On top of your club career, Kickoff Boss runs a full international layer: every playable country has a national team, run by a real manager who won an election, competing in a World Cup that comes around every couple of months. It is worth understanding even if you never manage a country, because a national team that goes deep makes every club in that country richer.


One Team Per Country

  • Every country has a single national team, run by a real manager elected by the club owners of that country — not by the computer.
  • The manager handles everything: call-ups, formation, tactics and the match-day team sheet.
  • Each country’s national-team page shows the current squad, which clubs are contributing players, the fixtures, and who is in charge and for how long.
  • The manager serves a fixed term of roughly two months — about one World Cup cycle — after which the seat goes back up for election.
  • If a country ever has no elected manager, the game auto-selects a default squad by quality so the team can still play.


Manager Elections

When a country’s seat comes up, an election opens and any eligible manager can register as a candidate with a short manifesto — the pitch to voters on why they should lead the team. To stand you need:

  • A club based in that country.
  • A verified phone number on your account.

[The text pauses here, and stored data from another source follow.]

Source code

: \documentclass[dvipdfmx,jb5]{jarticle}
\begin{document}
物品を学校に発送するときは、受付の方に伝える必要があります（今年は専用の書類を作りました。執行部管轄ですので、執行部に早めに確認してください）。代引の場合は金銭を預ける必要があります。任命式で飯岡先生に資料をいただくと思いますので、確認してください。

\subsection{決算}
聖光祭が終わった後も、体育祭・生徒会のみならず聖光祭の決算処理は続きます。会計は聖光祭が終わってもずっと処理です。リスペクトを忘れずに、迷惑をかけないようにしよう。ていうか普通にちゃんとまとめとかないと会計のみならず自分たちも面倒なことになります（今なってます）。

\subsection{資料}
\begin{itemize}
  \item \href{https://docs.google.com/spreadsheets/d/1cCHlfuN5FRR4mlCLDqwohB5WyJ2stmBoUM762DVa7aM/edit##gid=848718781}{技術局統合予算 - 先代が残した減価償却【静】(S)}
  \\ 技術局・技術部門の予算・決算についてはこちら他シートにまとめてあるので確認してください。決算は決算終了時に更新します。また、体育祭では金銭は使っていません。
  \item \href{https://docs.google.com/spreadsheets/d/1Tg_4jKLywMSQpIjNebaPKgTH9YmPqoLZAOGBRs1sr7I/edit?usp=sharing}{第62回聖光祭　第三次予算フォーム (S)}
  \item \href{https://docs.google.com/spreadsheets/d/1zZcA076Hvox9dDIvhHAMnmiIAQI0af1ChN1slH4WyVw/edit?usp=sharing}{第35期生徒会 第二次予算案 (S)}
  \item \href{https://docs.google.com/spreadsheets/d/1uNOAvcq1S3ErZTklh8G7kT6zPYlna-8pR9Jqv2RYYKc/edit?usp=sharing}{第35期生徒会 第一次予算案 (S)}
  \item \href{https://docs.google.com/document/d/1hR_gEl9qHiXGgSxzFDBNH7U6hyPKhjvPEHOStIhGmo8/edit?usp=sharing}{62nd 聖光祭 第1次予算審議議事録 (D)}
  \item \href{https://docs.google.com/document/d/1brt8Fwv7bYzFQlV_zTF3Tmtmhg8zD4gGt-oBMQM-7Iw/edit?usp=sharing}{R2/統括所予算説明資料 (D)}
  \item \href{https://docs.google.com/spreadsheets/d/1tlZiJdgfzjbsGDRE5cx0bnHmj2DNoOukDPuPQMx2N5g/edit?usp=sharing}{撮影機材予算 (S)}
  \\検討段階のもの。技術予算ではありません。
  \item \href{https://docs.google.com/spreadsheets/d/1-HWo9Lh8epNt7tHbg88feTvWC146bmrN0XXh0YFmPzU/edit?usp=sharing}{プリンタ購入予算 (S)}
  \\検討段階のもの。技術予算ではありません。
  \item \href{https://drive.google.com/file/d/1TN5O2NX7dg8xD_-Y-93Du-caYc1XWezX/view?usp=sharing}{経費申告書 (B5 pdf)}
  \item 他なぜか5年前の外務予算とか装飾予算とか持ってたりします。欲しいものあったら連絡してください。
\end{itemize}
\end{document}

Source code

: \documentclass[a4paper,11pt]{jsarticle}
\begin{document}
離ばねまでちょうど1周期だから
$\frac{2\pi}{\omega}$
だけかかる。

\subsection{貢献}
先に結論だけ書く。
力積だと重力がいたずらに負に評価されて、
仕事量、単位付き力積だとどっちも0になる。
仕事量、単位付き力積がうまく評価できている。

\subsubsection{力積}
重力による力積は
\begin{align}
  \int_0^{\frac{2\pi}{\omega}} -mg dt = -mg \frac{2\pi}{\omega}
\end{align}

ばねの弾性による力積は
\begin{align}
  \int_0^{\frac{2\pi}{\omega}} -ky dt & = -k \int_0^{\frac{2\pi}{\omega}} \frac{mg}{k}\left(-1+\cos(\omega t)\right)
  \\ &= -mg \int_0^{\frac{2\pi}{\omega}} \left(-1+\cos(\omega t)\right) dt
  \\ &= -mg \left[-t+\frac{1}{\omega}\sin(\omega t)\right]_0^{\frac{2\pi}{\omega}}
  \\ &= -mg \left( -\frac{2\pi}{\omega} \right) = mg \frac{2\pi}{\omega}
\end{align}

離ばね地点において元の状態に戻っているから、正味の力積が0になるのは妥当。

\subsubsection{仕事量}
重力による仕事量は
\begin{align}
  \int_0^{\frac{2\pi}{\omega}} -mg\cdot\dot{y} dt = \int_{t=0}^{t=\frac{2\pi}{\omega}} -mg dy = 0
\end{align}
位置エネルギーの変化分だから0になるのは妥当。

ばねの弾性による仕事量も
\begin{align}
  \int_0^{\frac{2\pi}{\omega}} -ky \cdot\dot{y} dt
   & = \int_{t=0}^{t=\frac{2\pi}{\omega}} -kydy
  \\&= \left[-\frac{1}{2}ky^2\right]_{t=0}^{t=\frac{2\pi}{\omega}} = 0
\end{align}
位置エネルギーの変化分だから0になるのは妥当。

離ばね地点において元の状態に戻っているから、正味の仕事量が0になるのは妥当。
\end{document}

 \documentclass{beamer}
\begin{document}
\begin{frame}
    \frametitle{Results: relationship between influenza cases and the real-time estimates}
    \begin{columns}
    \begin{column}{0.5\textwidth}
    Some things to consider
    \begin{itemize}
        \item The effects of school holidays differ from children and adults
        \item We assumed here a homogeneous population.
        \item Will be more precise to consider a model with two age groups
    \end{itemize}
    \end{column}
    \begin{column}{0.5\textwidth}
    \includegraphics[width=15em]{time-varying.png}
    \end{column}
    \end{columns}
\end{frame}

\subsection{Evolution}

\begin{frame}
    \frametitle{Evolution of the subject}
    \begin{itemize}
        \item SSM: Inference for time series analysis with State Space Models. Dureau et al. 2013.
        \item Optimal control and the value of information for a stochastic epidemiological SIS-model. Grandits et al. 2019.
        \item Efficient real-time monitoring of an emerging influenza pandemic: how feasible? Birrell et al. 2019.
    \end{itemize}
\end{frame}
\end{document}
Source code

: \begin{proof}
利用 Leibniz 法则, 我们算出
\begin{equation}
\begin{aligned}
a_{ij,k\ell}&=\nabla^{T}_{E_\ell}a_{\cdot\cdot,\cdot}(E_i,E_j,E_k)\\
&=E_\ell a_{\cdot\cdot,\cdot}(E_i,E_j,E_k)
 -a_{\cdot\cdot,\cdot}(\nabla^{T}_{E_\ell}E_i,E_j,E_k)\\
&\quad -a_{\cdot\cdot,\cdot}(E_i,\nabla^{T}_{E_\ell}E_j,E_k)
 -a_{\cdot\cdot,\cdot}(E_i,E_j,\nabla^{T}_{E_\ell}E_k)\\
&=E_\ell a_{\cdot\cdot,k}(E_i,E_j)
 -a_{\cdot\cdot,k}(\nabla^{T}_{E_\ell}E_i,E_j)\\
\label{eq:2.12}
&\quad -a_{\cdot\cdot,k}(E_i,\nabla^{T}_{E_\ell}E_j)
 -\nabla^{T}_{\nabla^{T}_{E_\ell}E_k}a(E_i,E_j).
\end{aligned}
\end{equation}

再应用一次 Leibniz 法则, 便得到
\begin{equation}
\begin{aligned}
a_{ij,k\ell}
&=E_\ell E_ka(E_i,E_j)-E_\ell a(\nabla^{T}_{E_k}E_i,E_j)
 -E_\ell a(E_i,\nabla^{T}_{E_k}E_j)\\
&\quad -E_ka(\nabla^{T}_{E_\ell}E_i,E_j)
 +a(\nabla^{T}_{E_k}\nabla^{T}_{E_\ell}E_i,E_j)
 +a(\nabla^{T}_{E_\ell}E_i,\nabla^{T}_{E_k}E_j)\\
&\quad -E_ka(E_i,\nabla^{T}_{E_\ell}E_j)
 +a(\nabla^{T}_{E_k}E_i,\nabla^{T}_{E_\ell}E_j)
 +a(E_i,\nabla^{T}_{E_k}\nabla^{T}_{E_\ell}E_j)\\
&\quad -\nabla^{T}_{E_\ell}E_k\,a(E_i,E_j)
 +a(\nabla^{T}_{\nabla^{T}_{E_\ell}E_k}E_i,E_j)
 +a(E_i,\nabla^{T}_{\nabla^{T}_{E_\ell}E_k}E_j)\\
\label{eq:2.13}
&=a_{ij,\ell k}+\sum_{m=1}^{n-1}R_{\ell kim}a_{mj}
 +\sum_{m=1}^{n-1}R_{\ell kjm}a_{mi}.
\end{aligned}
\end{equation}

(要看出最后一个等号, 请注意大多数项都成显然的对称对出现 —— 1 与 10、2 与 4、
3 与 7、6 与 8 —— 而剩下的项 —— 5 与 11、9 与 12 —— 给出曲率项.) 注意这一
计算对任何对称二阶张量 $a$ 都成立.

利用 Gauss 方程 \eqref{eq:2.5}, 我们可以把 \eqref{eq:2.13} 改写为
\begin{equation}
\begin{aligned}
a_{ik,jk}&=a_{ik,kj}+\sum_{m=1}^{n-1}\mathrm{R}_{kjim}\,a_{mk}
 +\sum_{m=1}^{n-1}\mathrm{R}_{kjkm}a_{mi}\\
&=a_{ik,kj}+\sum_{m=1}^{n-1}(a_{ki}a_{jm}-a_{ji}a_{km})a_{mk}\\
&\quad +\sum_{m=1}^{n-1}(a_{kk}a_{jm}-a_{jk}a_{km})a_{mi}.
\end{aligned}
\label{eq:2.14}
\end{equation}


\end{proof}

You can only campaign for one country at a time. The club owners of that country vote, and whoever gets the most votes takes the job for the next term.


Building the Squad

Once elected, the Drafting tab is yours. You build a squad of between 16 and 23 players. The eligibility rules are simple:

  • The player must be from your country (his nationality), regardless of which club owns him or where he plays.
  • He must be a senior player — youth-academy prospects do not count.

You set the formation and assign roles just like a club side. One important catch: once your team is alive in an active World Cup, the squad locks. Pick your selection before the tournament starts, because you live with it until you are knocked out.


Second Nationality

A player who has spent years playing abroad can be convinced to take the citizenship of the country his club plays in, opening the door to a new national team. When a player qualifies, a Second Nationality topic appears in his Player Talks panel.

Who Qualifies
  • He is a senior player.
  • He has played at least 4 different seasons at clubs located in his current club’s country, and that country differs from his current nationality.
  • He has never been capped by any national team — a single senior international appearance closes the door for good.
  • His average quality is 60 or higher.
  • He has not switched before — the change is one-time per career.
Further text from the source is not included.